» **What you need to do**
Where a line below includes the word "routes", copy that line.
** Given data follows **
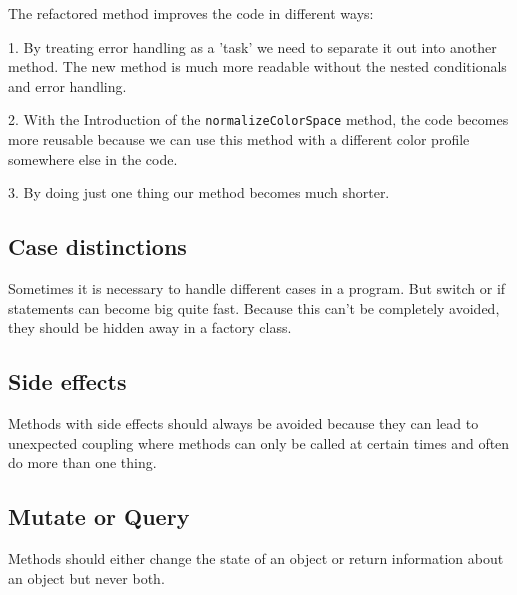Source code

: The refactored method improves the code in different ways:

1. By treating error handling as a 'task' we need to separate it out into another method. The new method is much more readable without the nested conditionals and error handling.

2. With the Introduction of the \texttt{normalizeColorSpace} method, the code becomes more reusable because we can use this method with a different color profile somewhere else in the code.

3. By doing just one thing our method becomes much shorter.

\subsection{Case distinctions}
Sometimes it is necessary to handle different cases in a program. But switch or if statements can become big quite fast. Because this can't be completely  avoided, they should be hidden away in a factory class.

\subsection{Side effects}
Methods with side effects should always be avoided because they can lead to unexpected coupling where methods can only be called at certain times and often do more than one thing.

\subsection{Mutate or Query}
Methods should either change the state of an object or return information about an object but never both.
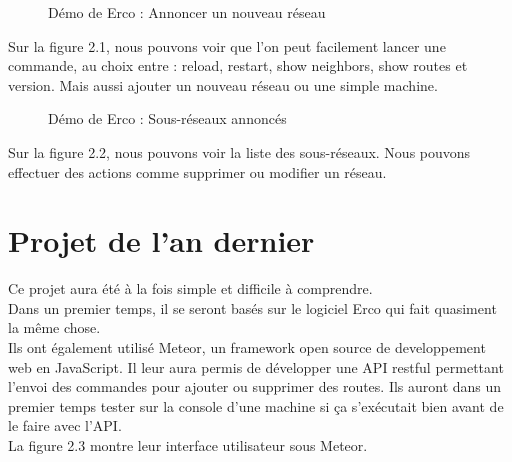 \begin{figure}[H]
\caption{Démo de Erco : Annoncer un nouveau réseau}
\end{figure}

Sur la figure 2.1, nous pouvons voir que l'on peut facilement lancer une commande, au choix entre : reload, restart, show neighbors, show routes et version. Mais aussi ajouter un nouveau réseau ou une simple machine.

\begin{figure}[H]
\caption{Démo de Erco : Sous-réseaux annoncés}
\end{figure}

Sur la figure 2.2, nous pouvons voir la liste des sous-réseaux. Nous pouvons effectuer des actions comme supprimer ou modifier un réseau.

\section{Projet de l'an dernier}
Ce projet aura été à la fois simple et difficile à comprendre. \\ \indent
Dans un premier temps, il se seront basés sur le logiciel Erco qui fait quasiment la même chose. \\ \indent
Ils ont également utilisé Meteor, un framework open source de developpement web en JavaScript.
Il leur aura permis de développer une API restful permettant l'envoi des commandes pour ajouter ou supprimer des routes. Ils auront dans un premier temps tester sur la console d'une machine si ça s'exécutait bien avant de le faire avec l'API. \\ \indent
La figure 2.3 montre leur interface utilisateur sous Meteor.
** End of Given data **
» **Exercise output**
Sur la figure 2.1, nous pouvons voir que l'on peut facilement lancer une commande, au choix entre : reload, restart, show neighbors, show routes et version. Mais aussi ajouter un nouveau réseau ou une simple machine.
Il leur aura permis de développer une API restful permettant l'envoi des commandes pour ajouter ou supprimer des routes. Ils auront dans un premier temps tester sur la console d'une machine si ça s'exécutait bien avant de le faire avec l'API. \\ \indent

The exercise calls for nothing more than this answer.